Stephan: Got it. I mean, how did you experience? I mean how much time was between your talk with the chair, that he said he couldn’t back you up and the final decision. How long was it?

Pablo: It was about 5 months.

Stephan: 5 months and how was this time for you? I mean, you’re still unsure if you were receiving tenure or not but you cannot expect or probably not. How did you…..

Pablo: I was expecting most probably not. Something inside me was telling me, it’s not going to happen.

Stephan: Okay. Which period was more crushing, this period or the period after the final decision?

Pablo: It was actually the putting my files together and going into the process with essentially with no faith in myself because I knew enough all the system. I knew enough about the other cases. I knew it was a weak case. And I was depressed because, you know, I prepared all my life for this and when the time comes finally, face the music and really be destined in a hard way, you know, I know I’m not doing well. I’m failing. I knew it. I knew I was even performing to my own expectations. That’s probably, the most depressing aspect of it. I’m not doing as well as I say ‘No, I should do. I’m not doing as well as I want to do.
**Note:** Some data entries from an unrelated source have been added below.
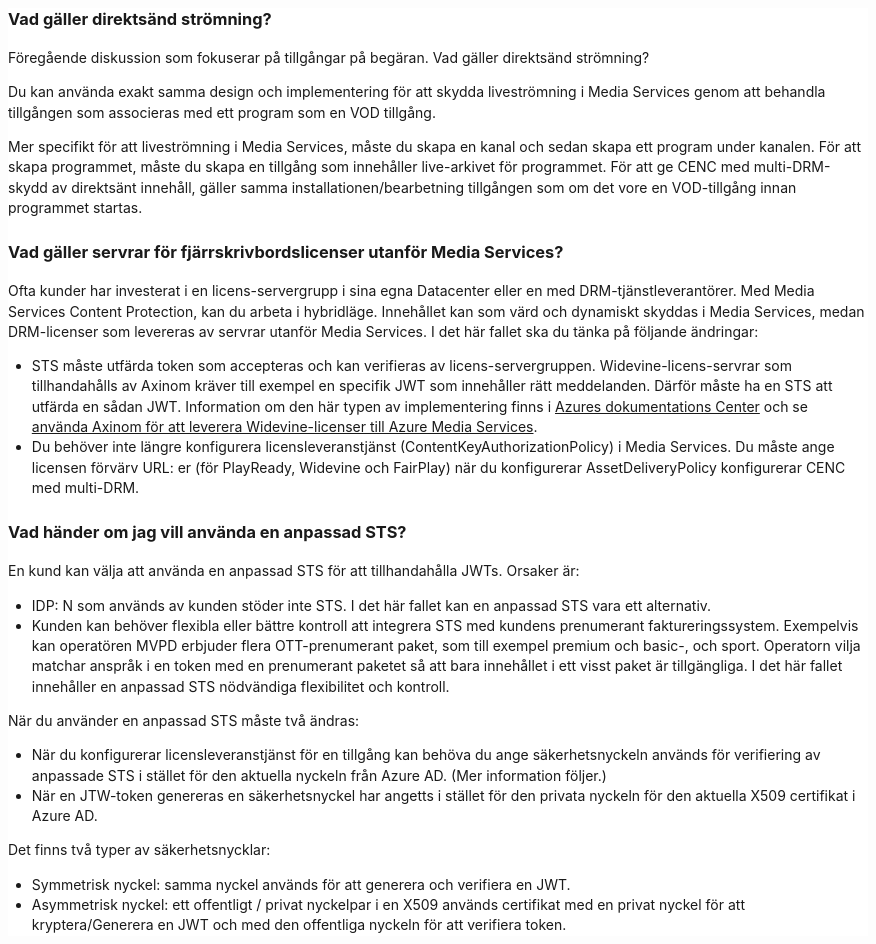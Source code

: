 ### <a name="what-about-live-streaming"></a>Vad gäller direktsänd strömning?
Föregående diskussion som fokuserar på tillgångar på begäran. Vad gäller direktsänd strömning?

Du kan använda exakt samma design och implementering för att skydda liveströmning i Media Services genom att behandla tillgången som associeras med ett program som en VOD tillgång.

Mer specifikt för att liveströmning i Media Services, måste du skapa en kanal och sedan skapa ett program under kanalen. För att skapa programmet, måste du skapa en tillgång som innehåller live-arkivet för programmet. För att ge CENC med multi-DRM-skydd av direktsänt innehåll, gäller samma installationen/bearbetning tillgången som om det vore en VOD-tillgång innan programmet startas.

### <a name="what-about-license-servers-outside-media-services"></a>Vad gäller servrar för fjärrskrivbordslicenser utanför Media Services?
Ofta kunder har investerat i en licens-servergrupp i sina egna Datacenter eller en med DRM-tjänstleverantörer. Med Media Services Content Protection, kan du arbeta i hybridläge. Innehållet kan som värd och dynamiskt skyddas i Media Services, medan DRM-licenser som levereras av servrar utanför Media Services. I det här fallet ska du tänka på följande ändringar:

* STS måste utfärda token som accepteras och kan verifieras av licens-servergruppen. Widevine-licens-servrar som tillhandahålls av Axinom kräver till exempel en specifik JWT som innehåller rätt meddelanden. Därför måste ha en STS att utfärda en sådan JWT. Information om den här typen av implementering finns i [Azures dokumentations Center](https://azure.microsoft.com/documentation/) och se [använda Axinom för att leverera Widevine-licenser till Azure Media Services](media-services-axinom-integration.md).
* Du behöver inte längre konfigurera licensleveranstjänst (ContentKeyAuthorizationPolicy) i Media Services. Du måste ange licensen förvärv URL: er (för PlayReady, Widevine och FairPlay) när du konfigurerar AssetDeliveryPolicy konfigurerar CENC med multi-DRM.

### <a name="what-if-i-want-to-use-a-custom-sts"></a>Vad händer om jag vill använda en anpassad STS?
En kund kan välja att använda en anpassad STS för att tillhandahålla JWTs. Orsaker är:

* IDP: N som används av kunden stöder inte STS. I det här fallet kan en anpassad STS vara ett alternativ.
* Kunden kan behöver flexibla eller bättre kontroll att integrera STS med kundens prenumerant faktureringssystem. Exempelvis kan operatören MVPD erbjuder flera OTT-prenumerant paket, som till exempel premium och basic-, och sport. Operatorn vilja matchar anspråk i en token med en prenumerant paketet så att bara innehållet i ett visst paket är tillgängliga. I det här fallet innehåller en anpassad STS nödvändiga flexibilitet och kontroll.

När du använder en anpassad STS måste två ändras:

* När du konfigurerar licensleveranstjänst för en tillgång kan behöva du ange säkerhetsnyckeln används för verifiering av anpassade STS i stället för den aktuella nyckeln från Azure AD. (Mer information följer.) 
* När en JTW-token genereras en säkerhetsnyckel har angetts i stället för den privata nyckeln för den aktuella X509 certifikat i Azure AD.

Det finns två typer av säkerhetsnycklar:

* Symmetrisk nyckel: samma nyckel används för att generera och verifiera en JWT.
* Asymmetrisk nyckel: ett offentligt / privat nyckelpar i en X509 används certifikat med en privat nyckel för att kryptera/Generera en JWT och med den offentliga nyckeln för att verifiera token.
Stephan: Alright. What happened, you know, you got the warning in your 3rd year of the tenure track process. It’s kind of…

Pablo: I got the warning, right and I knew I was not complying with those instructions.

Stephan: Alright. And this kind of wake-up call didn’t… have any effect on you at time or…?

Pablo: Yeah…I tried. Put a better veneer, put a better mask but like I told you before I also had this feeling that I was not in the right place. I was sort of caught in an internal fight between I have to perform and I’m not sure performing in the right place. You know a race that I’m not sure if I want to run. That was the reality of it. So of course with that conflict in my mind and in my soul, I really couldn’t do well.

Stephan: Alright. I understand. In your article, in the halfway described that you felt depressed and withdrawn and it also came together with mid-life crisis and you also shared in this article that you started a therapy which helped and tried antidepressants that didn’t. I know it’s really personal but could you walk us through this very challenging period of yours and how ultimately have you managed to recover from it.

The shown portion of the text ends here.